Going for a ride at 4:30
ante-meridian!
So with my bike, and with a new red flashing light, I continued my training regimen of exercising in the wee hours of the morning. I decided I’m not a huge fan of riding around in the dark. Maybe once I get a headlight for the bike, or for my helmet, or cheaper yet, just tape a flashlight to one or the other or both, I’ll enjoy it more, but it’s too dark and things travel past too quickly.
I still run, I ran this morning, and even then, just going at the speed of my feet, I still run into branches, and mistake inanimate objects for rabid attacking creatures.
Missing my train stop
Here’s another shorty about my train travels. Last week I missed my train stop, I woke up just as the train was pulling from the station. I needed to get off there to change to another train. I had two courses of action at that point. Was it just easier to go around the horn and head back up the other side of the loop, or was it better to head back up and try to get back on track (so to speak). I decided on the latter, by getting out at Redfern and hopping onto the correct train from there. I imagine I probably didn’t lose that much time, although I wasn’t watching the clock. I still got to work at about the same time.
I imagine that if there were a train going directly from Hazo to Macquarie Park, I’d make it down there in just over an hour and a half. It is the train changes and travels in the wrong direction that cost me that extra 2 hours each day.
New book: Milton
I’m reading a book about the life of John Milton. I really need to get on the computer and start reserving the books I actually want to read. I get to the library and I spend so much time thinking of titles or authors to look for, only to find they are not there. The rest of the time is spent trying to find something that won’t be a total waste of time. This book is not, exactly.
John Milton is a famous person, a poet and someone who lived in a critical time period in England’s history. I’m almost up to the part where Scotland is pissed.
I’ll admit it freely here: I’m annoyed that the author spends so much time trying to pull out homosexual tendencies in Milton’s writing and relationships, as though it were so critical that the slightest hint of a word with a vaguely sexual euphemism be pinpointed amongst all his work and brought to light multiple times. Her examples are so vague so as to make me think it must be the pressure of our modern world, one in which gays have recruited a sufficient number that history must now be carefully written with a highly tuned ear for the same existing in the past, for some reason desperate to justify the rump humping as having always been.
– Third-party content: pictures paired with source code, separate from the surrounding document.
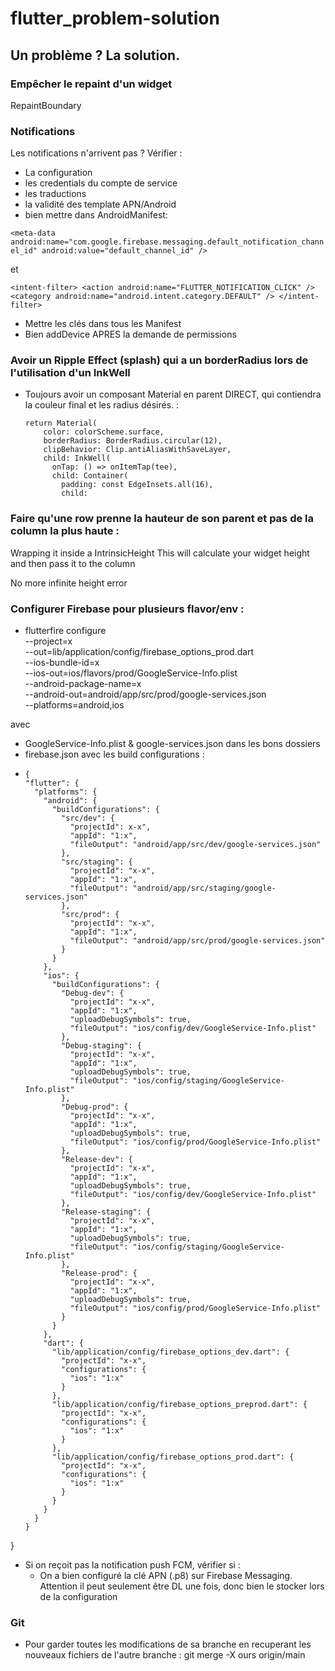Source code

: # flutter_problem-solution
## Un problème ? La solution.

### Empêcher le repaint d'un widget
RepaintBoundary

### Notifications
Les notifications n'arrivent pas ? Vérifier :
- La configuration
- les credentials du compte de service
- les traductions
- la validité des template APN/Android
- bien mettre dans AndroidManifest:
  
```<meta-data android:name="com.google.firebase.messaging.default_notification_channel_id" android:value="default_channel_id" />```
  
et
  
```<intent-filter> <action android:name="FLUTTER_NOTIFICATION_CLICK" /> <category android:name="android.intent.category.DEFAULT" /> </intent-filter>```
- Mettre les clés dans tous les Manifest
- Bien addDevice APRES la demande de permissions

### Avoir un Ripple Effect (splash) qui a un borderRadius lors de l'utilisation d'un InkWell
- Toujours avoir un composant Material en parent DIRECT, qui contiendra la couleur final et les radius désirés. :
  ```
  return Material(
      color: colorScheme.surface,
      borderRadius: BorderRadius.circular(12),
      clipBehavior: Clip.antiAliasWithSaveLayer,
      child: InkWell(
        onTap: () => onItemTap(tee),
        child: Container(
          padding: const EdgeInsets.all(16),
          child:

### Faire qu'une row prenne la hauteur de son parent et pas de la column la plus haute : 

Wrapping it inside a IntrinsicHeight
This will calculate your widget height and then pass it to the column 

No more infinite height error

### Configurer Firebase pour plusieurs flavor/env :

- flutterfire configure \
  --project=x \
  --out=lib/application/config/firebase_options_prod.dart \
  --ios-bundle-id=x \
  --ios-out=ios/flavors/prod/GoogleService-Info.plist \
  --android-package-name=x \
  --android-out=android/app/src/prod/google-services.json \
  --platforms=android,ios

avec
- GoogleService-Info.plist & google-services.json dans les bons dossiers
- firebase.json avec les build configurations :
- 
  ```
  {
  "flutter": {
    "platforms": {
      "android": {
        "buildConfigurations": {
          "src/dev": {
            "projectId": x-x",
            "appId": "1:x",
            "fileOutput": "android/app/src/dev/google-services.json"
          },
          "src/staging": {
            "projectId": "x-x",
            "appId": "1:x",
            "fileOutput": "android/app/src/staging/google-services.json"
          },
          "src/prod": {
            "projectId": "x-x",
            "appId": "1:x",
            "fileOutput": "android/app/src/prod/google-services.json"
          }
        }
      },
      "ios": {
        "buildConfigurations": {
          "Debug-dev": {
            "projectId": "x-x",
            "appId": "1:x",
            "uploadDebugSymbols": true,
            "fileOutput": "ios/config/dev/GoogleService-Info.plist"
          },
          "Debug-staging": {
            "projectId": "x-x",
            "appId": "1:x",
            "uploadDebugSymbols": true,
            "fileOutput": "ios/config/staging/GoogleService-Info.plist"
          },
          "Debug-prod": {
            "projectId": "x-x",
            "appId": "1:x",
            "uploadDebugSymbols": true,
            "fileOutput": "ios/config/prod/GoogleService-Info.plist"
          },
          "Release-dev": {
            "projectId": "x-x",
            "appId": "1:x",
            "uploadDebugSymbols": true,
            "fileOutput": "ios/config/dev/GoogleService-Info.plist"
          },
          "Release-staging": {
            "projectId": "x-x",
            "appId": "1:x",
            "uploadDebugSymbols": true,
            "fileOutput": "ios/config/staging/GoogleService-Info.plist"
          },
          "Release-prod": {
            "projectId": "x-x",
            "appId": "1:x",
            "uploadDebugSymbols": true,
            "fileOutput": "ios/config/prod/GoogleService-Info.plist"
          }
        }
      },
      "dart": {
        "lib/application/config/firebase_options_dev.dart": {
          "projectId": "x-x",
          "configurations": {
            "ios": "1:x"
          }
        },
        "lib/application/config/firebase_options_preprod.dart": {
          "projectId": "x-x",
          "configurations": {
            "ios": "1:x"
          }
        },
        "lib/application/config/firebase_options_prod.dart": {
          "projectId": "x-x",
          "configurations": {
            "ios": "1:x"
          }
        }
      }
    }
  }
}

- Si on reçoit pas la notification push FCM, vérifier si :
  - On a bien configuré la clé APN (.p8) sur Firebase Messaging. Attention il peut seulement être DL une fois, donc bien le stocker lors de la configuration


 ### Git

 - Pour garder toutes les modifications de sa branche en recuperant les nouveaux fichiers de l'autre branche : 
git merge -X ours origin/main

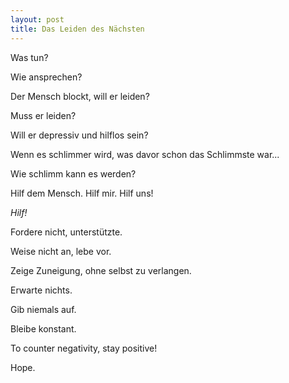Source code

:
 ```yaml
---
layout: post
title: Das Leiden des Nächsten
---
```


Was tun?

Wie ansprechen?

Der Mensch blockt, will er leiden?

Muss er leiden?

Will er depressiv und hilflos sein?

Wenn es schlimmer wird, was davor schon das Schlimmste war...

Wie schlimm kann es werden?

Hilf dem Mensch. Hilf mir. Hilf uns!

*Hilf!* 

Fordere nicht, unterstützte. 

Weise nicht an, lebe vor.

Zeige Zuneigung, ohne selbst zu verlangen.

Erwarte nichts.

Gib niemals auf.

Bleibe konstant.

To counter negativity, stay positive! 

Hope.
Also annoying is the author’s tendency to refer to John Milton as John. The rejection the scholarly form of using the last name, and the insistent demand that I bend my view in this regard brings out in me rebellion against her demand.
My third complaint is that it puts me to sleep straightaway. This was a pretty good thing this morning, I got up early and then made it to the train and needed to catch up on missed sleep. After about a page, I was off in the land of non sequiturs.
I need a new reading book ASAP, I don’t care how informative this book might be, I’ll go with someone who has written about Milton less recently.